Sobriety can be a very lonely place. I know I'd go even crazier if I didn't have someone to communicate with that understood. I have an amazing family who loves and supports me. Thank god the majority of them do not understand what I am going through. I talk to them but they don't seem to find one funny thing about my situation, and talking about some of the things I did while laughing only confuses them...it has made for some awkward family moments. Laughter and lightheartedness are necessary for survival in this. No matter how down I get it always helps to have my sponsor and fellows in recovery laugh at me. I hope you find someone you can talk to, even if you don't attend meetings maybe there was someone there you can still call on? I have many friends in aa who hang out with and talk to people who don't attend the program.

Specializes in Impaired Nurse Advocate, CRNA, ER,.
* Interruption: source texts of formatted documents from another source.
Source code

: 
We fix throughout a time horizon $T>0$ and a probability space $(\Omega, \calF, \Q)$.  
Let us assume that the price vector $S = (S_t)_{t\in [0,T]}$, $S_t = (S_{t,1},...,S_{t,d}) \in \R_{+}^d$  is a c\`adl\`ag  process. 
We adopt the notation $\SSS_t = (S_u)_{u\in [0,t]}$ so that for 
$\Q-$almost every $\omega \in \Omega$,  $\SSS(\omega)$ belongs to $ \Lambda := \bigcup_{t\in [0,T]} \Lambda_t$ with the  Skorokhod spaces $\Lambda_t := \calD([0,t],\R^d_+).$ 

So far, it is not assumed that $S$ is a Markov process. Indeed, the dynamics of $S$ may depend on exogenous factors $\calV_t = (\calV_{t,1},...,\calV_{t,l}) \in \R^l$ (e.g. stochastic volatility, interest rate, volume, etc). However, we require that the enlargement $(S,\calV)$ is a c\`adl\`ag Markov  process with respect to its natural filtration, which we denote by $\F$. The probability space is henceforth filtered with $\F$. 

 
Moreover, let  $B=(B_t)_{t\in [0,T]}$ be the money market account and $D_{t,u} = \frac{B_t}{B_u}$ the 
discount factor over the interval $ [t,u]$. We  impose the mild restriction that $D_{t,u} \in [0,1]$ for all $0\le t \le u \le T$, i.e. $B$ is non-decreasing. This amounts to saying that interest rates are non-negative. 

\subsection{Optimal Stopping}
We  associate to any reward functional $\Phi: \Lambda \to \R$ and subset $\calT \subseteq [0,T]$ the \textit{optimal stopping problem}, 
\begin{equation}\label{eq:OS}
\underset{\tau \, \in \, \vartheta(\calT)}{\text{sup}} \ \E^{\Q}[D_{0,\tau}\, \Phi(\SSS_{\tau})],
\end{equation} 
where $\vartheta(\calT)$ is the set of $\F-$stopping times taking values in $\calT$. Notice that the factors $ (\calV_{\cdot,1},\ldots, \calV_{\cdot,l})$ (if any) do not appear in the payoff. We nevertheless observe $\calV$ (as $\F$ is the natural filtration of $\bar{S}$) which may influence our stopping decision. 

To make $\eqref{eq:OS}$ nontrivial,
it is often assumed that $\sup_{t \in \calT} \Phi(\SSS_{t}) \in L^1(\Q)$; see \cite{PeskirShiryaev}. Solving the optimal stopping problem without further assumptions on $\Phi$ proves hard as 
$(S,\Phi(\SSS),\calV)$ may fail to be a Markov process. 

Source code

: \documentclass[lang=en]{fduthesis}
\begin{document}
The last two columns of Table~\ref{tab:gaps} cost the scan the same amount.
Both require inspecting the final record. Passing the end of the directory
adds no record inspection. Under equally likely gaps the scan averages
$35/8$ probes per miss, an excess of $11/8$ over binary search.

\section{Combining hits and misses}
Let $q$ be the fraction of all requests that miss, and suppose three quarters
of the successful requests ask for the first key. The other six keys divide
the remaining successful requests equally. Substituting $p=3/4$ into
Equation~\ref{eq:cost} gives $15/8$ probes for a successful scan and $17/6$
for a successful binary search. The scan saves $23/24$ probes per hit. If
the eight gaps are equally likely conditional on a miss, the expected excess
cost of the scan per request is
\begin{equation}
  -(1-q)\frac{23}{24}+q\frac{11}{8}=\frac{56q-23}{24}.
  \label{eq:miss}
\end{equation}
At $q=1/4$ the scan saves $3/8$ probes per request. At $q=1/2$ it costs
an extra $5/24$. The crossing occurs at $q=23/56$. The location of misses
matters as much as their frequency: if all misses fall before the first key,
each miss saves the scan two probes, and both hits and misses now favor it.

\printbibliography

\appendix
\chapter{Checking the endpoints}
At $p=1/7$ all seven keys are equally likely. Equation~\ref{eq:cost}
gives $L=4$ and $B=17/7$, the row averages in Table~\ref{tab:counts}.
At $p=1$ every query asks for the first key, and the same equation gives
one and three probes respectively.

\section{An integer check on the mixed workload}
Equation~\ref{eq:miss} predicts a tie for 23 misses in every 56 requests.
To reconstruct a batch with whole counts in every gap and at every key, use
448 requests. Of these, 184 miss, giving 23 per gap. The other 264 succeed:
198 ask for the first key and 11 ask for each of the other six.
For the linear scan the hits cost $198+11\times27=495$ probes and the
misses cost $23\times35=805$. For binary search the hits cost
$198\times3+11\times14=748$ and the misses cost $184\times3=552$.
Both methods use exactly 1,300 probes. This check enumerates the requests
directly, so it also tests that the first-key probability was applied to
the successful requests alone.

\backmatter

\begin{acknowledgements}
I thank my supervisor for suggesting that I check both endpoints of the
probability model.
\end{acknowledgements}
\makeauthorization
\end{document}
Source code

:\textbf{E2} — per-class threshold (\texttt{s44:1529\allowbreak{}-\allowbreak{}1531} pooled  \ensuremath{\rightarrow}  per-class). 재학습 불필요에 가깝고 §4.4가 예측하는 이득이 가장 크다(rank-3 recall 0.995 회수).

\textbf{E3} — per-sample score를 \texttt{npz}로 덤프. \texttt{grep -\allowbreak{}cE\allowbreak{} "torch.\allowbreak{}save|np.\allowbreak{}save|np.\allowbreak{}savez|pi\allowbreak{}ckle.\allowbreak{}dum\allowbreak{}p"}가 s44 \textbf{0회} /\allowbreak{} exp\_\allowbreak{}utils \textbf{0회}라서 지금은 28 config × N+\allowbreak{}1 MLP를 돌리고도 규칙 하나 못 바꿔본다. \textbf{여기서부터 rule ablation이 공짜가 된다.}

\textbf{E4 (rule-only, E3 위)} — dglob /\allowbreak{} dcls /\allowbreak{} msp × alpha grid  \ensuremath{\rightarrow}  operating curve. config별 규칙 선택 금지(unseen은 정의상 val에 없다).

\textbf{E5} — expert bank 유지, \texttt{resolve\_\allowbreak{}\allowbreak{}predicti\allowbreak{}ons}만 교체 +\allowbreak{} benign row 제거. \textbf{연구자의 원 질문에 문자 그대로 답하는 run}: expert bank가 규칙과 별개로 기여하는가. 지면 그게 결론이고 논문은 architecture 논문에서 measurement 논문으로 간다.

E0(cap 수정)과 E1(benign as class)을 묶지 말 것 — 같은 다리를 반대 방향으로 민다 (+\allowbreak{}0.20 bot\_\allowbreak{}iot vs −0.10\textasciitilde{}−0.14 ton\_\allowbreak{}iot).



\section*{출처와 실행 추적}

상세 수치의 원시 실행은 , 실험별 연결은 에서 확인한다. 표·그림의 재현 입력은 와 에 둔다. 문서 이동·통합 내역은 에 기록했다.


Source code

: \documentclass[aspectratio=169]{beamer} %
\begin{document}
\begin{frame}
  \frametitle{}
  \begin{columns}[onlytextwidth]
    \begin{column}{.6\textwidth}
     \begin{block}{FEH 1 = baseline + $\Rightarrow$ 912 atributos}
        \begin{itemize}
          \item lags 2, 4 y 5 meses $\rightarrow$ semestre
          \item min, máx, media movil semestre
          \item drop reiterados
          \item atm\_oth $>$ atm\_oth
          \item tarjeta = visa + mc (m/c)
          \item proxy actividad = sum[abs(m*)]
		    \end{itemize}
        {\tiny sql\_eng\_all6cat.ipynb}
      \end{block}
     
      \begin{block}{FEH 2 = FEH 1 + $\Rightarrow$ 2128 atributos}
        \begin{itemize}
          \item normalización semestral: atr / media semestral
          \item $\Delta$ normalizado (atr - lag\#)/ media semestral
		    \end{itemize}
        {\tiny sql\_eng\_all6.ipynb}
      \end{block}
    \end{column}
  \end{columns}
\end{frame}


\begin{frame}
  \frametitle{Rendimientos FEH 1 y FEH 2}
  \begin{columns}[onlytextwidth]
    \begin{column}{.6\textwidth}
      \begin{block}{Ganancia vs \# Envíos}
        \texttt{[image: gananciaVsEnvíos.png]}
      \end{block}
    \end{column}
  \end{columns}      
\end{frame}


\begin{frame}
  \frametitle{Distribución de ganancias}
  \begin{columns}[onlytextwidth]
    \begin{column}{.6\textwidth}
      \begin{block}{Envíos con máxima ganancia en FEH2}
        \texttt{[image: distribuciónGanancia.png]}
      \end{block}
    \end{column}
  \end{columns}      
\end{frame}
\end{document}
Someone once told me religion is for people afraid of going to hell...spirituality is for those who have been there.

Jack

Jack!!! i so love it when you pop in every now & then!! i think about you often!!

Specializes in Impaired Nurse Advocate, CRNA, ER,.

Thanks "Tex"! ;) I like "popping in". Need to keep everyone on their toes. :ninja:

The last person who said they thought of me often was a bill collector! I miss everyone here, but things have been busy since I started this counseling job almost 18 months ago. (Keeps me out of trouble sometimes). Hope all is well with you and your family. Hope all is well with everyone here at Allnurses!